**THE PROBLEM**
For this exercise, return only the lines in the records below from the one holding "enes altun (@emportent)" through the one holding "It displays currency", including both, exactly as they appear and without pictures.

Saved data entries:

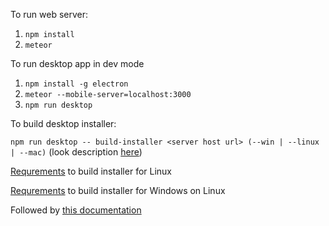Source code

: To run web server:
1. `npm install`
1. `meteor`

To run desktop app in dev mode
1. `npm install -g electron`
1. `meteor --mobile-server=localhost:3000`
1. `npm run desktop`

To build desktop installer:

`npm run desktop -- build-installer <server host url> (--win | --linux | --mac)` (look description [here](https://github.com/wojtkowiak/meteor-desktop#building-installer))

[Requrements](https://github.com/electron-userland/electron-builder/wiki/Multi-Platform-Build#linux) to build installer for Linux

[Requrements](https://github.com/electron-userland/electron-builder/wiki/Multi-Platform-Build#to-build-app-for-windows-on-linux) to build installer for Windows on Linux

Followed by [this documentation](https://github.com/wojtkowiak/meteor-desktop)
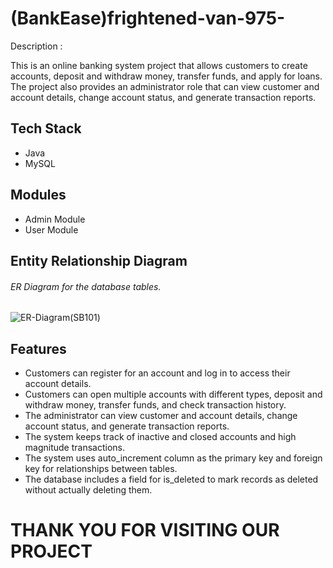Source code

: # (BankEase)frightened-van-975-

Description : 

This is an online banking system project that allows customers to create accounts, deposit and withdraw money, transfer funds, and apply for loans. The project also provides an administrator role that can view customer and account details, change account status, and generate transaction reports.

## Tech Stack

* Java
* MySQL

## Modules

* Admin Module
* User Module

## Entity Relationship Diagram
 ###### ER Diagram for the database tables.

![ER-Diagram(SB101)](https://user-images.githubusercontent.com/112858514/231597543-c0fab3a8-7d8e-4121-86f8-be62be4b0c71.png)

## Features

  * Customers can register for an account and log in to access their account details.
  * Customers can open multiple accounts with different types, deposit and withdraw money, transfer funds, and check transaction history.
  * The administrator can view customer and account details, change account status, and generate transaction reports.
  * The system keeps track of inactive and closed accounts and high magnitude transactions.
  * The system uses auto_increment column as the primary key and foreign key for relationships between tables.
  * The database includes a field for is_deleted to mark records as deleted without actually deleting them.


# THANK YOU FOR VISITING OUR PROJECT
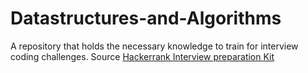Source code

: # Datastructures-and-Algorithms
A repository that holds the necessary knowledge to train for interview coding challenges. Source [Hackerrank Interview preparation Kit](https://www.hackerrank.com/interview/interview-preparation-kit)
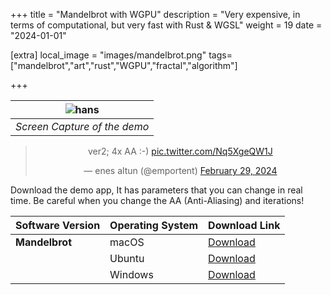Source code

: +++
title = "Mandelbrot with WGPU"
description = "Very expensive, in terms of computational, but very fast with Rust & WGSL"
weight = 19
date = "2024-01-01"

[extra]
local_image = "images/mandelbrot.png"
tags=["mandelbrot","art","rust","WGPU","fractal","algorithm"]

+++

<div align="center">

| ![hans](/images/wgpu.png)|
|:-:|
| *Screen Capture of the demo*|

</div>

<div align="center">

<blockquote class="twitter-tweet" data-media-max-width="560"><p lang="nl" dir="ltr">ver2; 4x AA :-) <a href="https://t.co/Nq5XgeQW1J">pic.twitter.com/Nq5XgeQW1J</a></p>&mdash; enes altun (@emportent) <a href="https://twitter.com/emportent/status/1763311900253626549?ref_src=twsrc%5Etfw">February 29, 2024</a></blockquote> <script async src="https://platform.twitter.com/widgets.js" charset="utf-8"></script>
</div>


 Download the demo app, It has parameters that you can change in real time. Be careful when you change the AA (Anti-Aliasing) and iterations! 

 Software Version | Operating System | Download Link                                                                                     |
|------------------|------------------|----------------------------------------------------------------------------------------------------|
| **Mandelbrot**        | macOS            | [Download](https://github.com/altunenes/rusty_art/releases/download/v1.0.4/expmandelbrotgpu-macos-latest.zip) |
|                  | Ubuntu           | [Download](https://github.com/altunenes/rusty_art/releases/download/v1.0.4/expmandelbrotgpu-ubuntu-latest.zip)|
|                  | Windows          | [Download](https://github.com/altunenes/rusty_art/releases/download/v1.0.4/expmandelbrotgpu-windows-latest.zip)|

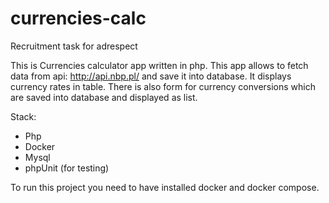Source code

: # currencies-calc
Recruitment task for adrespect

This is Currencies calculator app written in php. This app allows to fetch data from api: http://api.nbp.pl/ and save it into database. 
It displays currency rates in table. There is also form for currency conversions which are saved into database and displayed as list.

Stack: 
- Php
- Docker
- Mysql
- phpUnit (for testing)

To run this project you need to have installed docker and docker compose.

**EXERCISE SOLUTION**
<blockquote class="twitter-tweet" data-media-max-width="560"><p lang="nl" dir="ltr">ver2; 4x AA :-) <a href="https://t.co/Nq5XgeQW1J">pic.twitter.com/Nq5XgeQW1J</a></p>&mdash; enes altun (@emportent) <a href="https://twitter.com/emportent/status/1763311900253626549?ref_src=twsrc%5Etfw">February 29, 2024</a></blockquote> <script async src="https://platform.twitter.com/widgets.js" charset="utf-8"></script>
</div>


 Download the demo app, It has parameters that you can change in real time. Be careful when you change the AA (Anti-Aliasing) and iterations! 

 Software Version | Operating System | Download Link                                                                                     |
|------------------|------------------|----------------------------------------------------------------------------------------------------|
| **Mandelbrot**        | macOS            | [Download](https://github.com/altunenes/rusty_art/releases/download/v1.0.4/expmandelbrotgpu-macos-latest.zip) |
|                  | Ubuntu           | [Download](https://github.com/altunenes/rusty_art/releases/download/v1.0.4/expmandelbrotgpu-ubuntu-latest.zip)|
|                  | Windows          | [Download](https://github.com/altunenes/rusty_art/releases/download/v1.0.4/expmandelbrotgpu-windows-latest.zip)|

Source code

: # currencies-calc
Recruitment task for adrespect

This is Currencies calculator app written in php. This app allows to fetch data from api: http://api.nbp.pl/ and save it into database. 
It displays currency rates in table. There is also form for currency conversions which are saved into database and displayed as list.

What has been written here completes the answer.